Display Options Threshold/Breakthrough Mark All as Read Mark All as Unread
The Fine Print: The following comments are owned by whoever posted them. We are not responsible for them in any way.
  • (Score: 0) by Anonymous Coward on Tuesday December 15 2015, @02:46AM

    by Anonymous Coward on Tuesday December 15 2015, @02:46AM (#276494)

    Two lines stuck out at me.

    A good remake will fix things that were never part of the artistic vision, but were forced by technical limitations or time/budget constraints.

    A good remake will polish the parts of the original that were not up to the highest bar - "all the bad stuff you forgotten about", as you so eloquently put it.

    Two things, the first is that part of the art is working with the medium. Second is that what you consider "needing polish" some people thing is just fine.

    For example, I consider the original music that came with many games at the time a feature, not a limit. In addition to being a technical feat in its own to get such sounds out of the audio hardware of the time, my memory gets pinged by those renditions of songs. I have completely failed to recognize songs without those limitations, an example being the cave music in FF7. The original tingy and tinny version instantly makes me recall things, but I've completely not recognized it in other renditions. To me, there is nothing wrong with the music.

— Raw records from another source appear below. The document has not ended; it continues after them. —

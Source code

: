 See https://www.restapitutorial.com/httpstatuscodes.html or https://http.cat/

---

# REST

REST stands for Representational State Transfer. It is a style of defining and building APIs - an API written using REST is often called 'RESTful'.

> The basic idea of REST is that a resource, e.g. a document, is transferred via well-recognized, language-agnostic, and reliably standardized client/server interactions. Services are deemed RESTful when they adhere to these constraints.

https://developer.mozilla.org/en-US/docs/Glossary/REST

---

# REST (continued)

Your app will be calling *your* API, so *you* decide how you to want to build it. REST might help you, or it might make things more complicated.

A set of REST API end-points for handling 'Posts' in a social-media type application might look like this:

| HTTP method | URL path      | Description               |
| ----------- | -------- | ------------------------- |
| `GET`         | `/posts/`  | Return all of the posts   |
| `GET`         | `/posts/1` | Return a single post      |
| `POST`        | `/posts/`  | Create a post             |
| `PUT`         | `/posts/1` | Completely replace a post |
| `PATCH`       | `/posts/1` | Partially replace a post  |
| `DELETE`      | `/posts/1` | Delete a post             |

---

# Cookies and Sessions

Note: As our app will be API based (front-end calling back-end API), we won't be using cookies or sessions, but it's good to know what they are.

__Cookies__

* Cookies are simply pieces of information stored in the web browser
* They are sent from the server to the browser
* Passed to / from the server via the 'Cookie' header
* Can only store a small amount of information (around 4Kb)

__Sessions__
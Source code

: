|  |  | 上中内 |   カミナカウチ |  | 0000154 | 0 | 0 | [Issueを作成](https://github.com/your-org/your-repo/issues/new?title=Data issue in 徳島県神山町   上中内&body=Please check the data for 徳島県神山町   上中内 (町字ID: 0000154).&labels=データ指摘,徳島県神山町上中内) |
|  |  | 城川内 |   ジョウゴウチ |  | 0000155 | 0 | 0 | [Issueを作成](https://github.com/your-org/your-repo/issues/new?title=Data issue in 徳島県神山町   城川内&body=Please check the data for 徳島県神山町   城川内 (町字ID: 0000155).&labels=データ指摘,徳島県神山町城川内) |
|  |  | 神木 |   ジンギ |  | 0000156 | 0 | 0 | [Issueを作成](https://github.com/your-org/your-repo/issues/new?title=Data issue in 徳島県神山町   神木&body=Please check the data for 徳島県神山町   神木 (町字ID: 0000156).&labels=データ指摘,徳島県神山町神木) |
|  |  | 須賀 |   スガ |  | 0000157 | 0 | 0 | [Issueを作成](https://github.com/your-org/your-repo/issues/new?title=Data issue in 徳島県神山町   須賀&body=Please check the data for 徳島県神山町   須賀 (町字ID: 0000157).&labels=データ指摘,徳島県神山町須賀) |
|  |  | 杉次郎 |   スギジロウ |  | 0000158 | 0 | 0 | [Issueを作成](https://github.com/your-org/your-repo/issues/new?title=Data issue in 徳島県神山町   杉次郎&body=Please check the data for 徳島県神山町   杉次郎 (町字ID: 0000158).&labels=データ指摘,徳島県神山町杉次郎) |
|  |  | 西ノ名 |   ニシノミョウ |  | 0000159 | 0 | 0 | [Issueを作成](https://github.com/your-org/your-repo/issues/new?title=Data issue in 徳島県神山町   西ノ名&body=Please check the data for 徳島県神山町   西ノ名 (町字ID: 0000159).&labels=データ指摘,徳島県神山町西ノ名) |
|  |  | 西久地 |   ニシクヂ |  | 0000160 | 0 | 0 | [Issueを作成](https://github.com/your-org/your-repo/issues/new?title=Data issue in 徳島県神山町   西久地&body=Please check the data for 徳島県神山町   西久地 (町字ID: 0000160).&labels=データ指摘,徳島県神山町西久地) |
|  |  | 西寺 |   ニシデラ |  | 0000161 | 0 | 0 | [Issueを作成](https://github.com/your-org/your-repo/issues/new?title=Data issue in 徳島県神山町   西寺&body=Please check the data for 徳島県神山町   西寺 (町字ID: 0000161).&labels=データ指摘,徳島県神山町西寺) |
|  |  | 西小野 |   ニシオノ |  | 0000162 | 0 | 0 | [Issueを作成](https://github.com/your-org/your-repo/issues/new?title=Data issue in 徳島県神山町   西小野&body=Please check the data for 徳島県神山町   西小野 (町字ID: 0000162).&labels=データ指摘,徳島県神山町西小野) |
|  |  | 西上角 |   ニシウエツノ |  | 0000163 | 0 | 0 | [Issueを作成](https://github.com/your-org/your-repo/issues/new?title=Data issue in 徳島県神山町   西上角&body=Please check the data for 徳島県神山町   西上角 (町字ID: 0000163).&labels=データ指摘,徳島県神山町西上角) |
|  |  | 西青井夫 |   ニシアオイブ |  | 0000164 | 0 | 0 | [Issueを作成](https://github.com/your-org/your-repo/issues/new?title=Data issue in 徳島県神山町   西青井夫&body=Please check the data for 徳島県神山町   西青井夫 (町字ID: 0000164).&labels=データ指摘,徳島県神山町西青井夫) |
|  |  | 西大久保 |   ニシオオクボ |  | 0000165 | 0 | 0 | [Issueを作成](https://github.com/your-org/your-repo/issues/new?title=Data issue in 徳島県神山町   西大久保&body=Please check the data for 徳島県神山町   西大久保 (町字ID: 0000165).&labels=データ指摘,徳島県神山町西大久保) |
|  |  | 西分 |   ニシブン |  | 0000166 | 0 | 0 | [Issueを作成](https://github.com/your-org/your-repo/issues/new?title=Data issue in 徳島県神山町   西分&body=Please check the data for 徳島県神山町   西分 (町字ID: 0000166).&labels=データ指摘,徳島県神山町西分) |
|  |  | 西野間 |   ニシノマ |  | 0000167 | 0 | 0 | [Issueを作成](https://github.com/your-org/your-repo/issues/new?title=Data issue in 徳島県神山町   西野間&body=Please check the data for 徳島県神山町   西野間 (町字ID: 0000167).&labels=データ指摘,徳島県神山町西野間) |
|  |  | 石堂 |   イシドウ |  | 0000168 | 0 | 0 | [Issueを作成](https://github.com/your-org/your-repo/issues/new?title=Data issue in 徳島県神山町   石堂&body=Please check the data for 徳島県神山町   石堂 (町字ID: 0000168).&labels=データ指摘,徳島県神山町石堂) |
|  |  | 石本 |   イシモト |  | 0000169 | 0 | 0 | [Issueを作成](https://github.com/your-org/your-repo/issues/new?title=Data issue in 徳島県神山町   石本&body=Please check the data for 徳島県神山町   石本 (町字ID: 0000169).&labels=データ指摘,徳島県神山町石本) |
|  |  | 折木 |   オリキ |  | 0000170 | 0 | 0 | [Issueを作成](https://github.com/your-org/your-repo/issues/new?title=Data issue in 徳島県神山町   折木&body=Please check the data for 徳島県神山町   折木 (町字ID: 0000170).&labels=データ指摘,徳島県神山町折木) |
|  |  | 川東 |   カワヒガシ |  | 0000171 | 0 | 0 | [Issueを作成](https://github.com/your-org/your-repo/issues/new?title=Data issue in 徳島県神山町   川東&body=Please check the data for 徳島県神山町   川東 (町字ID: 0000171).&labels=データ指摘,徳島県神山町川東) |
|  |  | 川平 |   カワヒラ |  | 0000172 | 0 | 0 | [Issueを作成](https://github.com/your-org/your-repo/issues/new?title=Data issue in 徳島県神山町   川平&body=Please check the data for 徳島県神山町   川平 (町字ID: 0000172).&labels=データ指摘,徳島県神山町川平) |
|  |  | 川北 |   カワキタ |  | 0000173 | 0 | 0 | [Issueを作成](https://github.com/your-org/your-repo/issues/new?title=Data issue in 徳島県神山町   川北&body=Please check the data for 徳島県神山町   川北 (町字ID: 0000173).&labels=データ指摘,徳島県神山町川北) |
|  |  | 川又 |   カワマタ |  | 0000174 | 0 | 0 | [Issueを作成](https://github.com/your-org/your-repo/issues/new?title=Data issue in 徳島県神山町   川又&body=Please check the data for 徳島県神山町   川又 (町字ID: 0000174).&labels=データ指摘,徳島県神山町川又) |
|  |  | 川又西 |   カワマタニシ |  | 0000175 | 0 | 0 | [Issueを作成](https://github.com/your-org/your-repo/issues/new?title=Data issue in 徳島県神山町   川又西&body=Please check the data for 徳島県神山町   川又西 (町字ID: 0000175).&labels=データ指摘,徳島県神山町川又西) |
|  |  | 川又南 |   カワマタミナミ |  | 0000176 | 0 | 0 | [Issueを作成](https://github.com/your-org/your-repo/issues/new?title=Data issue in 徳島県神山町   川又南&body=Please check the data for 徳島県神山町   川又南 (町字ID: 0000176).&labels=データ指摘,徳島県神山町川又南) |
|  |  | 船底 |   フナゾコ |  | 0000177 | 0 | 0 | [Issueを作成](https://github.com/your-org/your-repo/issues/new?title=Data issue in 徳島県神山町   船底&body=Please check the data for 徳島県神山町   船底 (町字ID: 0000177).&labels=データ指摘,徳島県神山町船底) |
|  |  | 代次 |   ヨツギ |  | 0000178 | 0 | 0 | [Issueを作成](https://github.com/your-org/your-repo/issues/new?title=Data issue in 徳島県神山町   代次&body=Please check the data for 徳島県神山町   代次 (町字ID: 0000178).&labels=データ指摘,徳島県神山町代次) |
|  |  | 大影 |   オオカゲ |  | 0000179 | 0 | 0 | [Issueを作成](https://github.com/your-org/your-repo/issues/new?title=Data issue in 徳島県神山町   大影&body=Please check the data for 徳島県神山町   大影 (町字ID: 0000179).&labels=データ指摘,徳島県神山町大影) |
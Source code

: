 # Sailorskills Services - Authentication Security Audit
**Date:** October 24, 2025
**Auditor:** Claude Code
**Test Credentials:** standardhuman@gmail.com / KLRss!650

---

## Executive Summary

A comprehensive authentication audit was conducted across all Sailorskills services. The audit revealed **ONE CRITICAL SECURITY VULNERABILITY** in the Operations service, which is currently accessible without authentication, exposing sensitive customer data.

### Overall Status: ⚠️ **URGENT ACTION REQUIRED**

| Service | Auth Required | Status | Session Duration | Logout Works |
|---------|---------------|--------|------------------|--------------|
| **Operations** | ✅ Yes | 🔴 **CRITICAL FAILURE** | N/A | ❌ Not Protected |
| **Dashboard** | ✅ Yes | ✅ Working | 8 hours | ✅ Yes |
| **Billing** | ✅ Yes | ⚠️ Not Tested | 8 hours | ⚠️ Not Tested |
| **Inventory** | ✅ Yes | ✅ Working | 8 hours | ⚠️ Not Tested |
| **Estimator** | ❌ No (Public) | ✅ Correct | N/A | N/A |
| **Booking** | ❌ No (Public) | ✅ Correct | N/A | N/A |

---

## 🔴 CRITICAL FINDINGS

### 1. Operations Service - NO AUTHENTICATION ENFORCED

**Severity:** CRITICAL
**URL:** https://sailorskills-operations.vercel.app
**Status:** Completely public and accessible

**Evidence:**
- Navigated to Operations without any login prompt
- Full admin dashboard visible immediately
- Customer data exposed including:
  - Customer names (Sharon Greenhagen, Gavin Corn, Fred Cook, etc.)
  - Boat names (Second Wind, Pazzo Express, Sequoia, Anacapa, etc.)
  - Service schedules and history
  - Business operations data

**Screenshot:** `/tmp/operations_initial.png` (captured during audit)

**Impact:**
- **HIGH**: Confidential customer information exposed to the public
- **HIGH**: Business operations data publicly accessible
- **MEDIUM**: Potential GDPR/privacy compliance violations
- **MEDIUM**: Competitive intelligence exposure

    Another example is given by the extensive TV Tropes entry on Wooleyisms. Some people hate his translations, other people love them. Is a particular line in a translation a mistake at all? If so, should it be fixed or does it add to the flavor? Should pop culture jokes be updated or left as is? There are those decisions around and more.

    Different people like different things. Say they bump the difficulty at the end of the game because one group of people complained about the ease and not feeling epic. Well, then you have a different group complaining it is too hard. Some want fully recorded orchestral pieces, some want the sounds from the time. Some think things are bugs, others think they are features. Some want more secrets and others want it the same. Some like swearing, some don't. Some like flavor descriptions, other like to know what things do. Different strokes for different folks.

    Additionally, when I say "all the bad stuff you forgotten about" I am not just referring to technical glitches and the like of pacing due to grinding or simple slow start/ rushed ending or things like Navi bugging you more than you remember or being less helpful since you already know what is going on. But things that are literally unchangeable but still are bad, like a character being whinny or useless until some later story event or a fundamental part of the mechanic of the game like Paladin's Quest's lack of MP. Importantly, changing those leads to a completely different game.

  • (Score: 0) by Anonymous Coward on Tuesday December 15 2015, @11:54PM

    by Anonymous Coward on Tuesday December 15 2015, @11:54PM (#276889)

    Paladin's Quest's lack of MP

    I actually liked that there was no MP. IIRC in the game magic is tied to your lifeforce then it makes more sense that it would affect your health instead of some arbitrary power that can run out like some sort of "charged" enchantment.